*Task instructions*: Would you copy all lines in the data that contain the word "Bhattarai"?
** Data shown follows **
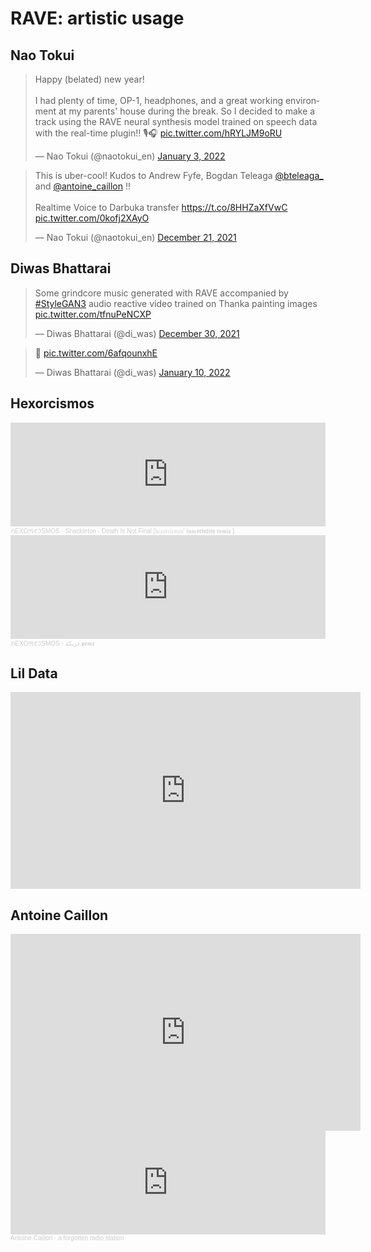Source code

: # RAVE: artistic usage

## Nao Tokui

<blockquote class="twitter-tweet"><p lang="en" dir="ltr">Happy (belated) new year!<br><br>I had plenty of time, OP-1, headphones, and a great working environment at my parents&#39; house during the break. So I decided to make a track using the RAVE neural synthesis model trained on speech data with the real-time plugin!! 🎙🎧 <a href="https://t.co/hRYLJM9oRU">pic.twitter.com/hRYLJM9oRU</a></p>&mdash; Nao Tokui (@naotokui_en) <a href="https://twitter.com/naotokui_en/status/1477848183808327683?ref_src=twsrc%5Etfw">January 3, 2022</a></blockquote> <script async src="https://platform.twitter.com/widgets.js" charset="utf-8"></script>

<blockquote class="twitter-tweet"><p lang="en" dir="ltr">This is uber-cool! Kudos to Andrew Fyfe, Bogdan Teleaga <a href="https://twitter.com/bteleaga_?ref_src=twsrc%5Etfw">@bteleaga_</a> and <a href="https://twitter.com/antoine_caillon?ref_src=twsrc%5Etfw">@antoine_caillon</a> !! <br><br>Realtime Voice to Darbuka transfer <a href="https://t.co/8HHZaXfVwC">https://t.co/8HHZaXfVwC</a> <a href="https://t.co/0kofj2XAyO">pic.twitter.com/0kofj2XAyO</a></p>&mdash; Nao Tokui (@naotokui_en) <a href="https://twitter.com/naotokui_en/status/1473233404544315397?ref_src=twsrc%5Etfw">December 21, 2021</a></blockquote> <script async src="https://platform.twitter.com/widgets.js" charset="utf-8"></script>

## Diwas Bhattarai

<blockquote class="twitter-tweet"><p lang="en" dir="ltr">Some grindcore music generated with RAVE accompanied by <a href="https://twitter.com/hashtag/StyleGAN3?src=hash&amp;ref_src=twsrc%5Etfw">#StyleGAN3</a> audio reactive video trained on Thanka painting images <a href="https://t.co/tfnuPeNCXP">pic.twitter.com/tfnuPeNCXP</a></p>&mdash; Diwas Bhattarai (@di_was) <a href="https://twitter.com/di_was/status/1476389554873458691?ref_src=twsrc%5Etfw">December 30, 2021</a></blockquote> <script async src="https://platform.twitter.com/widgets.js" charset="utf-8"></script>

<blockquote class="twitter-tweet"><p lang="und" dir="ltr">🤘 <a href="https://t.co/6afqounxhE">pic.twitter.com/6afqounxhE</a></p>&mdash; Diwas Bhattarai (@di_was) <a href="https://twitter.com/di_was/status/1480406461888942081?ref_src=twsrc%5Etfw">January 10, 2022</a></blockquote> <script async src="https://platform.twitter.com/widgets.js" charset="utf-8"></script>

## Hexorcismos

<iframe width="100%" height="166" scrolling="no" frameborder="no" allow="autoplay" src="https://w.soundcloud.com/player/?url=https%3A//api.soundcloud.com/tracks/1195598032&color=%23ff5500&auto_play=false&hide_related=false&show_comments=true&show_user=true&show_reposts=false&show_teaser=true"></iframe><div style="font-size: 10px; color: #cccccc;line-break: anywhere;word-break: normal;overflow: hidden;white-space: nowrap;text-overflow: ellipsis; font-family: Interstate,Lucida Grande,Lucida Sans Unicode,Lucida Sans,Garuda,Verdana,Tahoma,sans-serif;font-weight: 100;"><a href="https://soundcloud.com/h-e-x-o-r-c-i-s-m-o-s" title="ℌEXOℜℭℑSMOS" target="_blank" style="color: #cccccc; text-decoration: none;">ℌEXOℜℭℑSMOS</a> · <a href="https://soundcloud.com/h-e-x-o-r-c-i-s-m-o-s/shackleton-death-is-not-final" title="Shackleton - Death Is Not Final [𝔥𝔢𝔵𝔬𝔯𝔠𝔦𝔰𝔪𝔬𝔰&#x27; 𝖎𝖓𝖒𝖔𝖗𝖙𝖆𝖑𝖎𝖙𝖞 𝖗𝖊𝖒𝖎𝖝 ]" target="_blank" style="color: #cccccc; text-decoration: none;">Shackleton - Death Is Not Final [𝔥𝔢𝔵𝔬𝔯𝔠𝔦𝔰𝔪𝔬𝔰&#x27; 𝖎𝖓𝖒𝖔𝖗𝖙𝖆𝖑𝖎𝖙𝖞 𝖗𝖊𝖒𝖎𝖝 ]</a></div>

<iframe width="100%" height="166" scrolling="no" frameborder="no" allow="autoplay" src="https://w.soundcloud.com/player/?url=https%3A//api.soundcloud.com/tracks/1181593699&color=%23ff5500&auto_play=false&hide_related=false&show_comments=true&show_user=true&show_reposts=false&show_teaser=true"></iframe><div style="font-size: 10px; color: #cccccc;line-break: anywhere;word-break: normal;overflow: hidden;white-space: nowrap;text-overflow: ellipsis; font-family: Interstate,Lucida Grande,Lucida Sans Unicode,Lucida Sans,Garuda,Verdana,Tahoma,sans-serif;font-weight: 100;"><a href="https://soundcloud.com/h-e-x-o-r-c-i-s-m-o-s" title="ℌEXOℜℭℑSMOS" target="_blank" style="color: #cccccc; text-decoration: none;">ℌEXOℜℭℑSMOS</a> · <a href="https://soundcloud.com/h-e-x-o-r-c-i-s-m-o-s/peace" title="دربكة.𝖕𝖊𝖆𝖈𝖊" target="_blank" style="color: #cccccc; text-decoration: none;">دربكة.𝖕𝖊𝖆𝖈𝖊</a></div>

## Lil Data

<iframe width="560" height="315" src="https://www.youtube.com/embed/ii-dmCbHmos" title="YouTube video player" frameborder="0" allow="accelerometer; autoplay; clipboard-write; encrypted-media; gyroscope; picture-in-picture" allowfullscreen></iframe>

## Antoine Caillon

<iframe width="560" height="315" src="https://www.youtube.com/embed/XXqQyeXZpl0" title="YouTube video player" frameborder="0" allow="accelerometer; autoplay; clipboard-write; encrypted-media; gyroscope; picture-in-picture" allowfullscreen></iframe>

<iframe width="100%" height="166" scrolling="no" frameborder="no" allow="autoplay" src="https://w.soundcloud.com/player/?url=https%3A//api.soundcloud.com/tracks/1173593938&color=%23ff5500&auto_play=false&hide_related=false&show_comments=true&show_user=true&show_reposts=false&show_teaser=true"></iframe><div style="font-size: 10px; color: #cccccc;line-break: anywhere;word-break: normal;overflow: hidden;white-space: nowrap;text-overflow: ellipsis; font-family: Interstate,Lucida Grande,Lucida Sans Unicode,Lucida Sans,Garuda,Verdana,Tahoma,sans-serif;font-weight: 100;"><a href="https://soundcloud.com/antoinecaillon" title="Antoine Caillon" target="_blank" style="color: #cccccc; text-decoration: none;">Antoine Caillon</a> · <a href="https://soundcloud.com/antoinecaillon/a-forgotten-radio-station" title="a forgotten radio station" target="_blank" style="color: #cccccc; text-decoration: none;">a forgotten radio station</a></div>
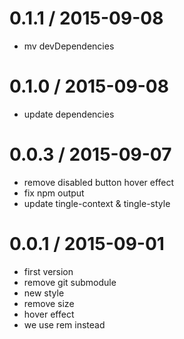 
0.1.1 / 2015-09-08
==================

 * mv devDependencies

0.1.0 / 2015-09-08
==================

 * update dependencies

0.0.3 / 2015-09-07
==================

 * remove disabled button hover effect
 * fix npm output
 * update tingle-context & tingle-style


0.0.1 / 2015-09-01
==================

 * first version
 * remove git submodule
 * new style
 * remove size
 * hover effect
 * we use rem instead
** End of Data shown **
*Response below*:
## Diwas Bhattarai
<blockquote class="twitter-tweet"><p lang="en" dir="ltr">Some grindcore music generated with RAVE accompanied by <a href="https://twitter.com/hashtag/StyleGAN3?src=hash&amp;ref_src=twsrc%5Etfw">#StyleGAN3</a> audio reactive video trained on Thanka painting images <a href="https://t.co/tfnuPeNCXP">pic.twitter.com/tfnuPeNCXP</a></p>&mdash; Diwas Bhattarai (@di_was) <a href="https://twitter.com/di_was/status/1476389554873458691?ref_src=twsrc%5Etfw">December 30, 2021</a></blockquote> <script async src="https://platform.twitter.com/widgets.js" charset="utf-8"></script>
<blockquote class="twitter-tweet"><p lang="und" dir="ltr">🤘 <a href="https://t.co/6afqounxhE">pic.twitter.com/6afqounxhE</a></p>&mdash; Diwas Bhattarai (@di_was) <a href="https://twitter.com/di_was/status/1480406461888942081?ref_src=twsrc%5Etfw">January 10, 2022</a></blockquote> <script async src="https://platform.twitter.com/widgets.js" charset="utf-8"></script>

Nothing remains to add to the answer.